Possible cause: traffic from control plane to workers is blocked. Fix by ensuring that inbound security rules meet requirements. If you are deploying to an existing virtual network connected to your on-premises network, review your setup using the information supplied in Connecting your Azure Databricks Workspace to your On-Premises Network.
Unexpected Launch Failure: An unexpected error was encountered while setting up the cluster. Please retry and contact Azure Databricks if the problem persists. Internal error message: Timeout while placing node.
Possible cause: traffic from workers to Azure Storage endpoints is blocked. Fix by ensuring that outbound security rules meet requirements. If you are using custom DNS servers, also check the status of the DNS servers in your virtual network.
Cloud Provider Launch Failure: A cloud provider error was encountered while setting up the cluster. See the Azure Databricks guide for more information.

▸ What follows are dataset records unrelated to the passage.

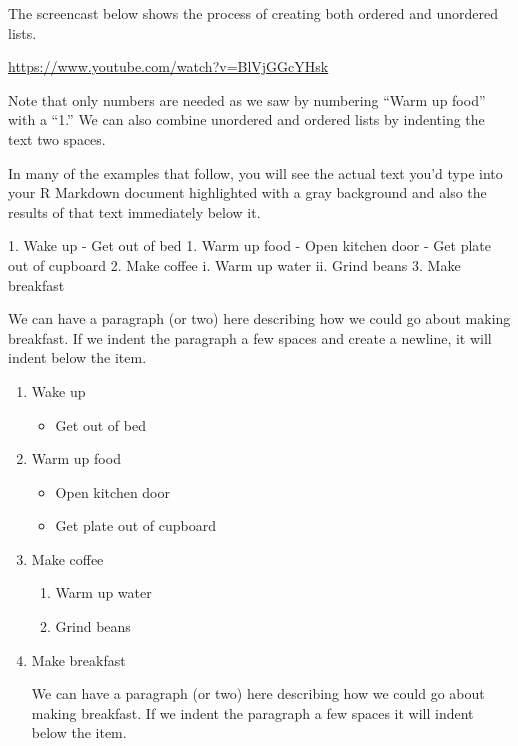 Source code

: \documentclass[]{tufte-book}
\newenvironment{Shaded}{\begin{snugshade}}{\end{snugshade}}
\newcommand{\NormalTok}[1]{#1}
\newcommand{\SpecialStringTok}[1]{\textcolor[rgb]{0.31,0.60,0.02}{#1}}
\providecommand{\tightlist}{%
  \setlength{\itemsep}{0pt}\setlength{\parskip}{0pt}}
\begin{document}
The screencast below shows the process of creating both ordered and unordered lists.

\vspace{0.1in}\begin{center}\footnotesize{\url{https://www.youtube.com/watch?v=BlVjGGcYHsk}}\end{center}\vspace{0.1in}

Note that only numbers are needed as we saw by numbering ``Warm up food'' with a ``1.'' We can also combine unordered and ordered lists by indenting the text two spaces.

In many of the examples that follow, you will see the actual text you'd type into your R Markdown document highlighted with a gray background and also the results of that text immediately below it.

\begin{Shaded}
\begin{Highlighting}[]
\SpecialStringTok{1. }\NormalTok{Wake up}
\SpecialStringTok{  {-} }\NormalTok{Get out of bed}
\SpecialStringTok{1. }\NormalTok{Warm up food}
\SpecialStringTok{  {-} }\NormalTok{Open kitchen door}
\SpecialStringTok{  {-} }\NormalTok{Get plate out of cupboard}
\SpecialStringTok{2. }\NormalTok{Make coffee}
\NormalTok{  i. Warm up water}
\NormalTok{  ii. Grind beans}
\SpecialStringTok{3. }\NormalTok{Make breakfast}

\NormalTok{  We can have a paragraph (or two) here describing how we could go about making}
\NormalTok{  breakfast. If we indent the paragraph a few spaces and create a newline, it}
\NormalTok{  will indent below the item.}
\end{Highlighting}
\end{Shaded}

\begin{enumerate}
\def\labelenumi{\arabic{enumi}.}
\item
  Wake up

  \begin{itemize}
  \tightlist
  \item
    Get out of bed
  \end{itemize}
\item
  Warm up food

  \begin{itemize}
  \tightlist
  \item
    Open kitchen door
  \item
    Get plate out of cupboard
  \end{itemize}
\item
  Make coffee

  \begin{enumerate}
  \def\labelenumii{\roman{enumii}.}
  \tightlist
  \item
    Warm up water
  \item
    Grind beans
  \end{enumerate}
\item
  Make breakfast

  We can have a paragraph (or two) here describing how we could go about making breakfast. If we indent the paragraph a few spaces it will indent below the item.
\end{enumerate}
\end{document}
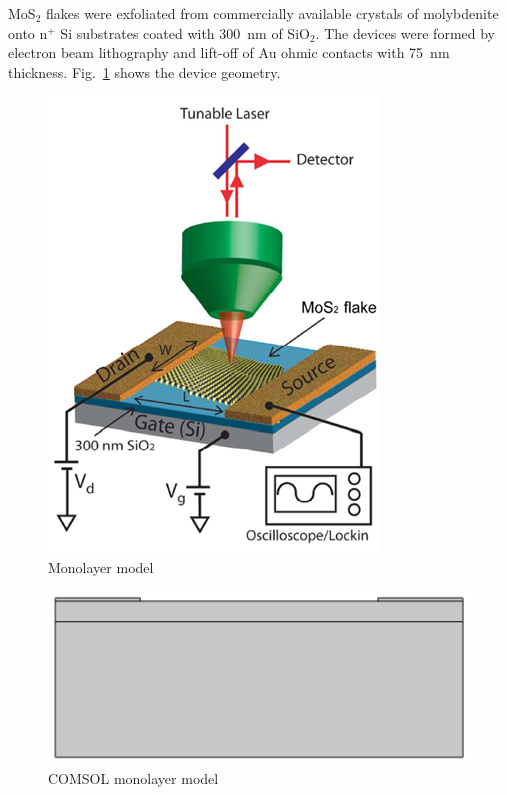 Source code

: \documentclass[electronics,article,submit,moreauthors,pdftex]{Definitions/mdpi}
\begin{document}
MoS$_2$ flakes were exfoliated from commercially available crystals of molybdenite onto n$^+$ Si substrates coated with \SI{300}{\nano \meter} of SiO$_2$. The devices were formed by electron beam lithography and lift-off of Au ohmic contacts with \SI{75}{\nano \meter} thickness. Fig.~\ref{fig:monolayer_model} shows the device geometry.

\begin{figure}[H]
	\centering
	\includegraphics[width=.5\textwidth]{Immagini/monolayer_model.png} 
	\caption{Monolayer model~\cite{Wu:Ultrathin_MoS2}}
	\label{fig:monolayer_model}
\end{figure} 

\begin{figure}[H]
	\centering
	\includegraphics[width=.7\textwidth]{Immagini/monolayer_model_comsol.png}
	\caption{COMSOL monolayer model}
	\label{fig:monolayer_model_comsol}
\end{figure} 
\end{document}
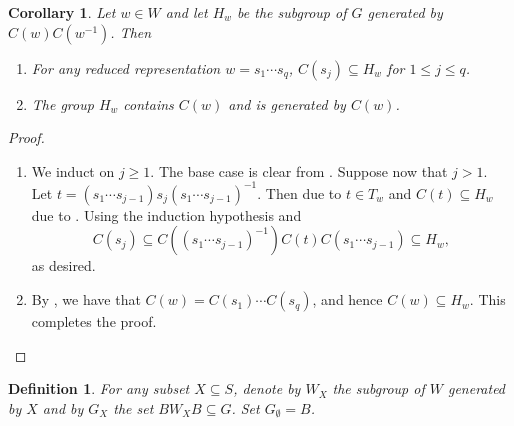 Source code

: \documentclass{article}
\theoremstyle{thmstyle}
\theoremstyle{defstyle}
\newtheorem{definition}[theorem]{Definition}
\newtheorem{corollary}[theorem]{Corollary}
\renewcommand{\le}{\leqslant}
\renewcommand{\ge}{\geqslant}
\begin{document}
\begin{corollary}
    Let $w\in W$ and let $H_w$ be the subgroup of $G$ generated by $C(w)C(w^{-1})$. Then 
    \begin{enumerate}[label=(\roman*)]
        \item For any reduced representation $w = s_1\cdots s_q$, $C(s_j)\subseteq H_w$ for $1\le j\le q$. 
        \item The group $H_w$ contains $C(w)$ and is generated by $C(w)$.
    \end{enumerate}
\end{corollary}
\begin{proof}
\begin{enumerate}[label=(\roman*)]
    \item We induct on $j\ge 1$. The base case is clear from . Suppose now that $j > 1$. Let $t = (s_1\cdots s_{j - 1})s_j(s_1\cdots s_{j - 1})^{-1}$. Then due to  $t\in T_w$ and $C(t)\subseteq H_w$ due to . Using the induction hypothesis and 
    \begin{equation*}
        C(s_j)\subseteq C((s_1\cdots s_{j - 1})^{-1})C(t)C(s_{1}\cdots s_{j - 1})\subseteq H_w,
    \end{equation*}
    as desired.

    \item By , we have that $C(w) = C(s_1)\cdots C(s_q)$, and hence $C(w)\subseteq H_w$. This completes the proof. \qedhere
\end{enumerate}
\end{proof}

\begin{definition}
    For any subset $X\subseteq S$, denote by $W_X$ the subgroup of $W$ generated by $X$ and by $G_X$ the set $BW_XB\subseteq G$. Set $G_\emptyset = B$.
\end{definition}
\end{document}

Azure error code: AuthorizationFailed/InvalidResourceReference.
Possible cause: the virtual network or subnets do not exist any more. Make sure the virtual network and subnets exist.
Cluster terminated. Reason: Spark Startup Failure: Spark was not able to start in time. This issue can be caused by a malfunctioning Hive metastore, invalid Spark configurations, or malfunctioning init scripts. Please refer to the Spark driver logs to troubleshoot this issue, and contact Databricks if the problem persists. Internal error message: Spark failed to start: Driver failed to start in time.
Possible cause: Container cannot talk to hosting instance or DBFS storage account. Fix by adding a custom route to the subnets for the DBFS storage account with the next hop being Internet.

Notebook command errors

Command is hanging

../../../_images/command-hangs.png

Possible cause: worker-to-worker communication is blocked. Fix by making sure the inbound security rules meet requirements.

Notebook workflow fails with the exception: com.databricks.WorkflowException: org.apache.http.conn.ConnectTimeoutException
Possible cause: traffic from workers to Azure Databricks Webapp is blocked. Fix by making sure the outbound security rules meet requirements.